DATASET RECORDS below:
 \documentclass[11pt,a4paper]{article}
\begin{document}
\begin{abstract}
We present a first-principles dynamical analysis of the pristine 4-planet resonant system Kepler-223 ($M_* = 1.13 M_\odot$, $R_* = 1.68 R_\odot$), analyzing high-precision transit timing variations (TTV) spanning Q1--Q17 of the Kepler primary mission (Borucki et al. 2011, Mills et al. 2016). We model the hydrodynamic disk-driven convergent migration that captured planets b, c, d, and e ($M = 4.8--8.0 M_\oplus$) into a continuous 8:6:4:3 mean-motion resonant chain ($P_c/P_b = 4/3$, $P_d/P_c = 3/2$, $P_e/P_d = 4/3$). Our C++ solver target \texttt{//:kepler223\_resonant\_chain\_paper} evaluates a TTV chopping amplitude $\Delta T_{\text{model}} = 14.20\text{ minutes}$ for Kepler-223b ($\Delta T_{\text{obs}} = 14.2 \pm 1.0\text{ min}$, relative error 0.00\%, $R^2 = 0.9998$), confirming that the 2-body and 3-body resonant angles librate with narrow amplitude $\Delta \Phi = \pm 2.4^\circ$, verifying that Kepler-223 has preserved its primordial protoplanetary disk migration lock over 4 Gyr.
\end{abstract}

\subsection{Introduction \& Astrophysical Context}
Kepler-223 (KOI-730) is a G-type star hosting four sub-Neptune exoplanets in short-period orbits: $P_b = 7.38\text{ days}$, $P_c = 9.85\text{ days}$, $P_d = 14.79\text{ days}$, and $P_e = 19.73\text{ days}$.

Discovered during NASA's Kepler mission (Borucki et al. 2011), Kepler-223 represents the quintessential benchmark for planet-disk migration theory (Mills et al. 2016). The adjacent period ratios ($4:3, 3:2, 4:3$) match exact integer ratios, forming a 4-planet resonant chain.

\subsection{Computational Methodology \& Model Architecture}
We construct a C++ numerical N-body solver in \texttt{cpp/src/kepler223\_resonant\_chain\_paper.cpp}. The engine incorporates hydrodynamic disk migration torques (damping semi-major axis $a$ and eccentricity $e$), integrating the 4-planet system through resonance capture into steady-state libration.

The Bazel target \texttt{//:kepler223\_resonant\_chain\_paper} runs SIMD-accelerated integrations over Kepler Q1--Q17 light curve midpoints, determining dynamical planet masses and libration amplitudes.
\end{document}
End of DATASET RECORDS.
- TASK DIRECTIONS -
Scan the material for the word "subsection". Return every line where it is found.

- TASK ANSWER -
\subsection{Introduction \& Astrophysical Context}
\subsection{Computational Methodology \& Model Architecture}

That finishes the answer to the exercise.